(Stored entries)
━━━━━━━━
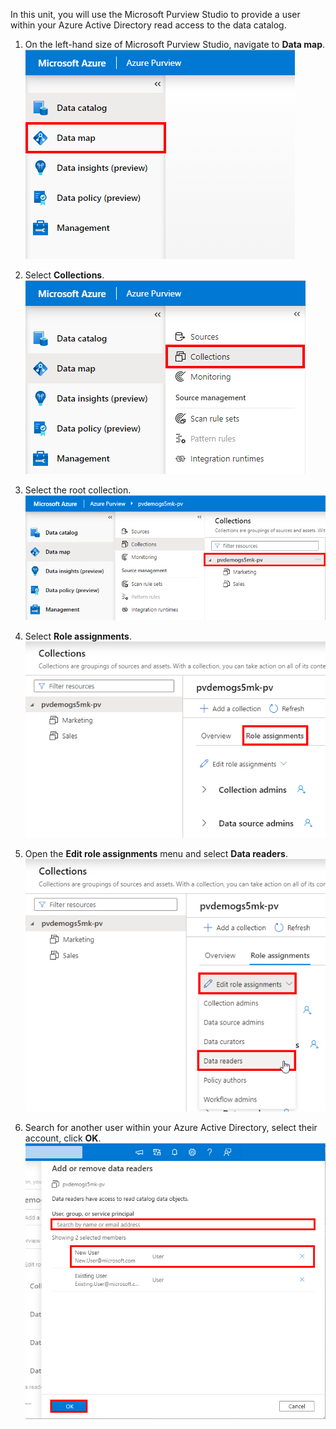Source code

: In this unit, you will use the Microsoft Purview Studio to provide a user within your Azure Active Directory read access to the data catalog.

1. On the left-hand size of Microsoft Purview Studio, navigate to **Data map**.  
![Create a resource](../media/06.01-purview-data-map.png)

2. Select **Collections**.  
![Create a resource](../media/06.02-purview-collections.png)

3. Select the root collection.  
![Create a resource](../media/06.03-purview-root-collection.png)

4. Select **Role assignments**.  
![Create a resource](../media/06.04-purview-role-assignments.png)

5. Open the **Edit role assignments** menu and select **Data readers**.  
![Create a resource](../media/06.05-purview-data-reader.png)

6. Search for another user within your Azure Active Directory, select their account, click **OK**.  
![Create a resource](../media/06.06-purview-add-data-reader.png)
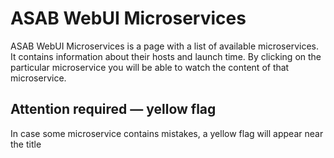 # ASAB WebUI Microservices

ASAB WebUI Microservices is a page with a list of available microservices. It contains information about their hosts and launch time. By clicking on the particular microservice you will be able to watch the content of that microservice.

## Attention required — yellow flag

In case some microservice contains mistakes, a yellow flag will appear near the title

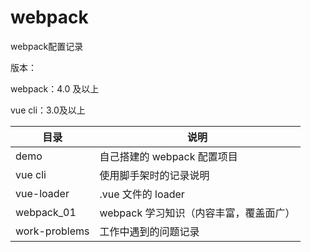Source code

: # webpack
webpack配置记录

版本：

webpack：4.0 及以上

vue cli：3.0及以上

目录 | 说明
---|---
demo | 自己搭建的 webpack 配置项目
vue cli | 使用脚手架时的记录说明
vue-loader | .vue 文件的 loader
webpack_01 | webpack 学习知识（内容丰富，覆盖面广）
work-problems | 工作中遇到的问题记录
━━━━━━━━
## PROBLEM
Please output only the lines running from the one that holds "the data catalog." through the last line of the entries, both ends included, without any images.

## TASK ANSWER
: In this unit, you will use the Microsoft Purview Studio to provide a user within your Azure Active Directory read access to the data catalog.

1. On the left-hand size of Microsoft Purview Studio, navigate to **Data map**.  
![Create a resource](../media/06.01-purview-data-map.png)

2. Select **Collections**.  
![Create a resource](../media/06.02-purview-collections.png)

3. Select the root collection.  
![Create a resource](../media/06.03-purview-root-collection.png)

4. Select **Role assignments**.  
![Create a resource](../media/06.04-purview-role-assignments.png)

5. Open the **Edit role assignments** menu and select **Data readers**.  
![Create a resource](../media/06.05-purview-data-reader.png)

6. Search for another user within your Azure Active Directory, select their account, click **OK**.  
![Create a resource](../media/06.06-purview-add-data-reader.png)
 # ASAB WebUI Microservices

ASAB WebUI Microservices is a page with a list of available microservices. It contains information about their hosts and launch time. By clicking on the particular microservice you will be able to watch the content of that microservice.

## Attention required — yellow flag

In case some microservice contains mistakes, a yellow flag will appear near the title

Source code

: # webpack
webpack配置记录

版本：

webpack：4.0 及以上

vue cli：3.0及以上

目录 | 说明
---|---
demo | 自己搭建的 webpack 配置项目
vue cli | 使用脚手架时的记录说明
vue-loader | .vue 文件的 loader
webpack_01 | webpack 学习知识（内容丰富，覆盖面广）
work-problems | 工作中遇到的问题记录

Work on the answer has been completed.